┌────────

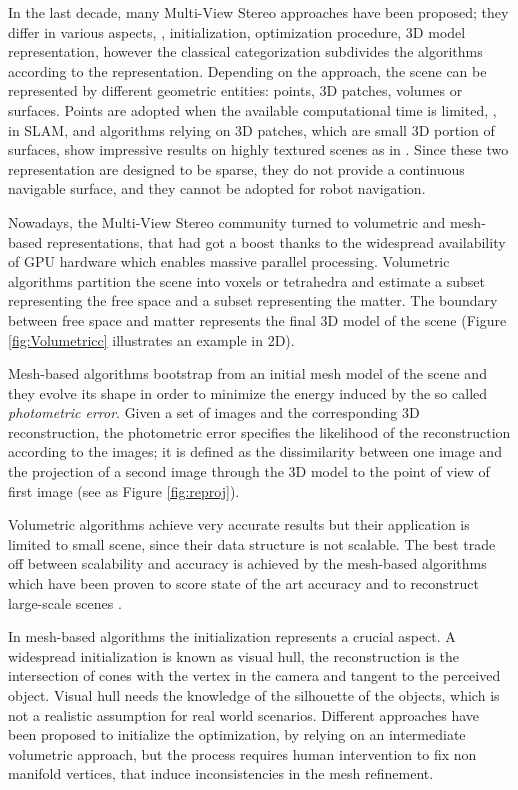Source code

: In the last decade, many Multi-View Stereo approaches have been proposed; they differ in various aspects, \eg, initialization, optimization procedure, 3D model representation, however the classical categorization \cite{seitz2006comparison} subdivides the algorithms according to the representation.
Depending on the approach, the scene can be represented by different geometric entities: points, 3D patches, volumes or surfaces.
Points are adopted when the available computational time is limited, \eg, in SLAM, and algorithms relying on 3D patches, which are small 3D portion of surfaces,  show impressive results on highly textured scenes as in \cite{furukawa2009reconstructing}. 
Since these two representation are designed to be sparse, they do not provide a continuous navigable surface, and they cannot be adopted for robot navigation.

Nowadays, the Multi-View Stereo community turned to volumetric and mesh-based representations, that had got a boost thanks to the widespread availability of GPU hardware which enables massive parallel processing.
Volumetric algorithms partition the scene into voxels or tetrahedra and estimate a subset representing the free space and a subset representing the matter. The boundary between free space and matter represents the final 3D model of the scene (Figure \ref{fig:Volumetricc} illustrates an example in 2D). 

Mesh-based algorithms bootstrap from an initial mesh model of the scene and they evolve its shape in order to minimize the energy induced by the so called \emph{photometric error}.
Given a set of images and the corresponding 3D reconstruction, the photometric error specifies the likelihood of the reconstruction according to the images;  it is defined as the dissimilarity  between one image and the projection of a second image through the 3D model to the point of view of first image (see as Figure \ref{fig:reproj}).

Volumetric algorithms achieve very accurate results but their application is limited to small scene, since their data structure is not scalable. 
The best trade off between scalability and accuracy is achieved by the mesh-based algorithms which have been proven to score state of the art accuracy \cite{li2015detail} and to reconstruct large-scale scenes \cite{vu_et_al_2012}.


In mesh-based algorithms the initialization represents a crucial aspect.
A widespread initialization is known as visual hull, the reconstruction is the intersection of cones with the vertex in the camera and tangent to the perceived object.
Visual hull needs the knowledge of the silhouette of the objects, which is not a realistic assumption for real world scenarios.
Different approaches have been proposed to initialize the optimization, by relying on an intermediate volumetric approach, but the process requires human intervention to fix non manifold vertices, that induce inconsistencies in the mesh refinement.

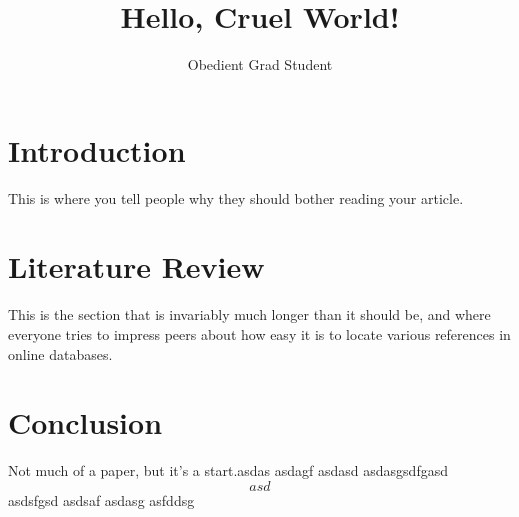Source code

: \documentclass{article}
\title{Hello, Cruel World!}
\author{Obedient Grad Student}
\begin{document}
\maketitle

\section{Introduction}
This is where you tell people why they should bother reading your article.

\section{Literature Review}
This is the section that is invariably much longer than it should be, and
where everyone tries to impress peers about how easy it is to locate various
references in online databases.

\section{Conclusion}
Not much of a paper, but it's a start.asdas
asdagf
asdasd
asdasgsdfgasd
\begin{equation}
  asd
\end{equation}
asdsfgsd asdsaf asdasg asfddsg
\end{document}
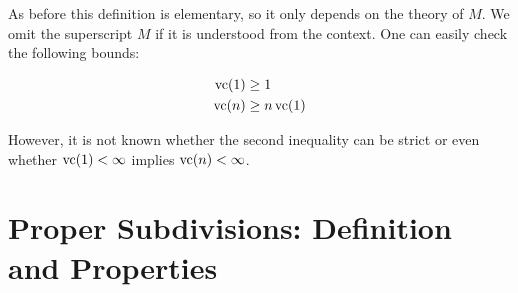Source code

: \documentclass{amsart}
\begin{document}
As before this definition is elementary, so it only depends on the theory of $M$.
We omit the superscript $M$ if it is understood from the context.
One can easily check the following bounds:
\begin{Lemma} 
  \begin{align*}
    \operatorname{vc}(1) &\geq 1 \\
    \operatorname{vc}(n) &\geq n\operatorname{vc}(1)
  \end{align*}  
\end{Lemma}

However, it is not known whether the second inequality can be strict or even whether $\operatorname{vc}(1) < \infty$ implies $\operatorname{vc}(n) < \infty$.

\section{Proper Subdivisions: Definition and Properties}
\end{document}
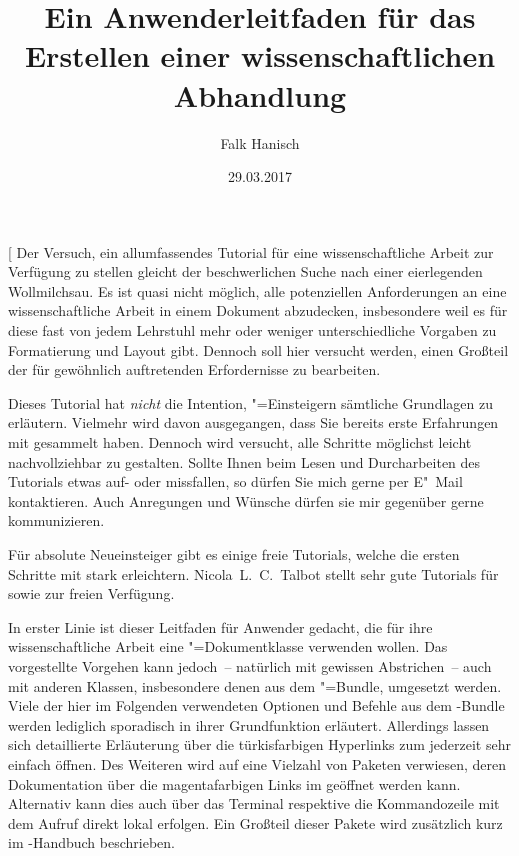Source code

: \documentclass[%
  english,ngerman,%
  cdgeometry=no,DIV=12,automark%
]{tudscrartcl}
\begin{document}
\title{%
  Ein Anwenderleitfaden für das Erstellen einer wissenschaftlichen Abhandlung%
}
\author{Falk Hanisch\TUDScriptContactNote}
\date{29.03.2017}

\makeatletter
\begingroup%
  \def\and{, }%
  \let\thanks\@gobble%
  \let\footnote\@gobble%
\endgroup%
\makeatother

\StartTutorial[%
  Der Versuch, ein allumfassendes Tutorial für eine wissenschaftliche Arbeit 
  zur Verfügung zu stellen gleicht der beschwerlichen Suche nach einer 
  eierlegenden Wollmilchsau. Es ist quasi nicht möglich, alle potenziellen 
  Anforderungen an eine wissenschaftliche Arbeit in einem Dokument abzudecken, 
  insbesondere weil es für diese fast von jedem Lehrstuhl mehr oder weniger 
  unterschiedliche Vorgaben zu Formatierung und Layout gibt. Dennoch soll hier 
  versucht werden, einen Großteil der für gewöhnlich auftretenden Erfordernisse
  zu bearbeiten.
  
  Dieses Tutorial hat \emph{nicht} die Intention, "=Einsteigern 
  sämtliche Grundlagen zu erläutern. Vielmehr wird davon ausgegangen, dass Sie 
  bereits erste Erfahrungen mit  gesammelt haben. Dennoch wird 
  versucht, alle Schritte möglichst leicht nachvollziehbar zu gestalten. Sollte 
  Ihnen beim Lesen und Durcharbeiten des Tutorials etwas auf- oder missfallen, 
  so dürfen Sie mich gerne per E"~Mail kontaktieren. Auch Anregungen und 
  Wünsche dürfen sie mir gegenüber gerne kommunizieren.
  
  Für absolute Neueinsteiger gibt es einige freie Tutorials, welche die ersten 
  Schritte mit  stark erleichtern. Nicola~L.~C.~Talbot stellt 
  sehr gute Tutorials für 
  \cite{talbot2012} sowie 
  \cite{talbot2013} zur freien Verfügung.
  
  In erster Linie ist dieser Leitfaden für Anwender gedacht, die für ihre
  wissenschaftliche Arbeit eine \TUDScript"=Dokumentklasse verwenden wollen. 
  Das vorgestellte Vorgehen kann jedoch~-- natürlich mit gewissen Abstrichen~-- 
  auch mit anderen Klassen, insbesondere denen aus dem \KOMAScript"=Bundle, 
  umgesetzt werden. Viele der hier im Folgenden verwendeten Optionen und
  Befehle aus dem \TUDScript-Bundle werden lediglich sporadisch in ihrer 
  Grundfunktion erläutert. Allerdings lassen sich detaillierte Erläuterung über 
  die türkisfarbigen Hyperlinks zum   
  jederzeit sehr einfach öffnen. Des Weiteren wird auf eine Vielzahl von 
  Paketen verwiesen, deren Dokumentation über die magentafarbigen Links im 
  \CTAN* geöffnet werden kann. Alternativ kann dies auch über das Terminal 
  respektive die Kommandozeile mit dem Aufruf  
  direkt lokal erfolgen. Ein Großteil dieser Pakete wird zusätzlich kurz im 
  \TUDScript-Handbuch beschrieben.
  
\end{document}
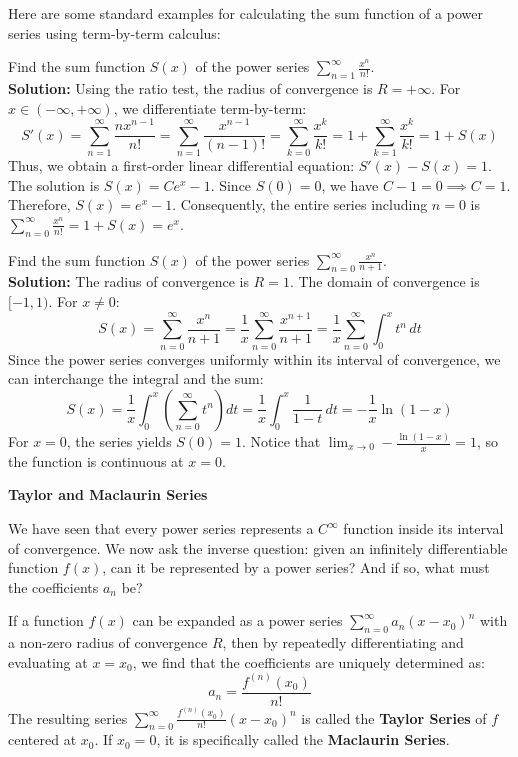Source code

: Here are some standard examples for calculating the sum function of a power series using term-by-term calculus:

\begin{example}
Find the sum function $S(x)$ of the power series $\sum_{n=1}^{\infty} \frac{x^n}{n!}$.
\\ \textbf{Solution:} Using the ratio test, the radius of convergence is $R = +\infty$. For $x \in (-\infty, +\infty)$, we differentiate term-by-term:
\[ S'(x) = \sum_{n=1}^{\infty} \frac{n x^{n-1}}{n!} = \sum_{n=1}^{\infty} \frac{x^{n-1}}{(n-1)!} = \sum_{k=0}^{\infty} \frac{x^k}{k!} = 1 + \sum_{k=1}^{\infty} \frac{x^k}{k!} = 1 + S(x) \]
Thus, we obtain a first-order linear differential equation: $S'(x) - S(x) = 1$. The solution is $S(x) = C e^x - 1$.
Since $S(0) = 0$, we have $C - 1 = 0 \implies C = 1$. Therefore, $S(x) = e^x - 1$.
Consequently, the entire series including $n=0$ is $\sum_{n=0}^{\infty} \frac{x^n}{n!} = 1 + S(x) = e^x$.
\end{example}

\begin{example}
Find the sum function $S(x)$ of the power series $\sum_{n=0}^{\infty} \frac{x^n}{n+1}$.
\\ \textbf{Solution:} The radius of convergence is $R = 1$. The domain of convergence is $[-1, 1)$.
For $x \neq 0$:
\[ S(x) = \sum_{n=0}^{\infty} \frac{x^n}{n+1} = \frac{1}{x} \sum_{n=0}^{\infty} \frac{x^{n+1}}{n+1} = \frac{1}{x} \sum_{n=0}^{\infty} \int_0^x t^n \, dt \]
Since the power series converges uniformly within its interval of convergence, we can interchange the integral and the sum:
\[ S(x) = \frac{1}{x} \int_0^x \left(\sum_{n=0}^{\infty} t^n\right) dt = \frac{1}{x} \int_0^x \frac{1}{1-t} \, dt = -\frac{1}{x} \ln(1-x) \]
For $x = 0$, the series yields $S(0) = 1$. Notice that $\lim_{x \to 0} -\frac{\ln(1-x)}{x} = 1$, so the function is continuous at $x = 0$.
\end{example}

\textbf{Taylor and Maclaurin Series}

We have seen that every power series represents a $C^\infty$ function inside its interval of convergence. We now ask the inverse question: given an infinitely differentiable function $f(x)$, can it be represented by a power series? And if so, what must the coefficients $a_n$ be?


\begin{theorem}
If a function $f(x)$ can be expanded as a power series $\sum_{n=0}^{\infty} a_n (x-x_0)^n$ with a non-zero radius of convergence $R$, then by repeatedly differentiating and evaluating at $x=x_0$, we find that the coefficients are uniquely determined as:
\[ a_n = \frac{f^{(n)}(x_0)}{n!} \]
The resulting series $\sum_{n=0}^{\infty} \frac{f^{(n)}(x_0)}{n!} (x-x_0)^n$ is called the \textbf{Taylor Series} of $f$ centered at $x_0$. If $x_0=0$, it is specifically called the \textbf{Maclaurin Series}.
\end{theorem}

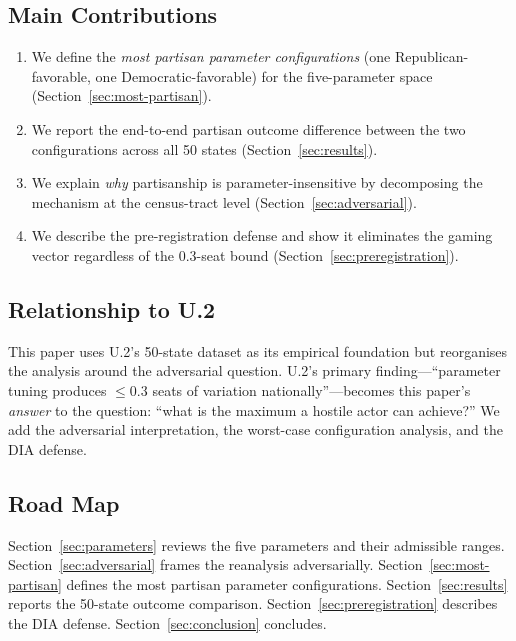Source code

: \subsection{Main Contributions}

\begin{enumerate}
\item We define the \emph{most partisan parameter configurations}
  (one Republican-favorable, one Democratic-favorable) for the \bisect{}
  five-parameter space (Section~\ref{sec:most-partisan}).
\item We report the end-to-end partisan outcome difference between the two
  configurations across all 50 states (Section~\ref{sec:results}).
\item We explain \emph{why} partisanship is parameter-insensitive by
  decomposing the mechanism at the census-tract level
  (Section~\ref{sec:adversarial}).
\item We describe the \dia{} pre-registration defense and show it
  eliminates the gaming vector regardless of the 0.3-seat bound
  (Section~\ref{sec:preregistration}).
\end{enumerate}

\subsection{Relationship to U.2}

This paper uses U.2's 50-state dataset as its empirical foundation
but reorganises the analysis around the adversarial question.
U.2's primary finding---``parameter tuning produces $\leq 0.3$ seats of
variation nationally''---becomes this paper's \emph{answer} to the
question: ``what is the maximum a hostile actor can achieve?''
We add the adversarial interpretation, the worst-case configuration
analysis, and the DIA defense.

\subsection{Road Map}

Section~\ref{sec:parameters} reviews the five parameters and their
admissible ranges.
Section~\ref{sec:adversarial} frames the reanalysis adversarially.
Section~\ref{sec:most-partisan} defines the most partisan parameter
configurations.
Section~\ref{sec:results} reports the 50-state outcome comparison.
Section~\ref{sec:preregistration} describes the DIA defense.
Section~\ref{sec:conclusion} concludes.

└────────

Using the records above, set down exactly the lines from the one with "Points are adopted" through the one with "Volumetric algorithms partition", inclusive, and nothing more.

Points are adopted when the available computational time is limited, \eg, in SLAM, and algorithms relying on 3D patches, which are small 3D portion of surfaces,  show impressive results on highly textured scenes as in \cite{furukawa2009reconstructing}. 
Since these two representation are designed to be sparse, they do not provide a continuous navigable surface, and they cannot be adopted for robot navigation.

Nowadays, the Multi-View Stereo community turned to volumetric and mesh-based representations, that had got a boost thanks to the widespread availability of GPU hardware which enables massive parallel processing.
Volumetric algorithms partition the scene into voxels or tetrahedra and estimate a subset representing the free space and a subset representing the matter. The boundary between free space and matter represents the final 3D model of the scene (Figure \ref{fig:Volumetricc} illustrates an example in 2D). 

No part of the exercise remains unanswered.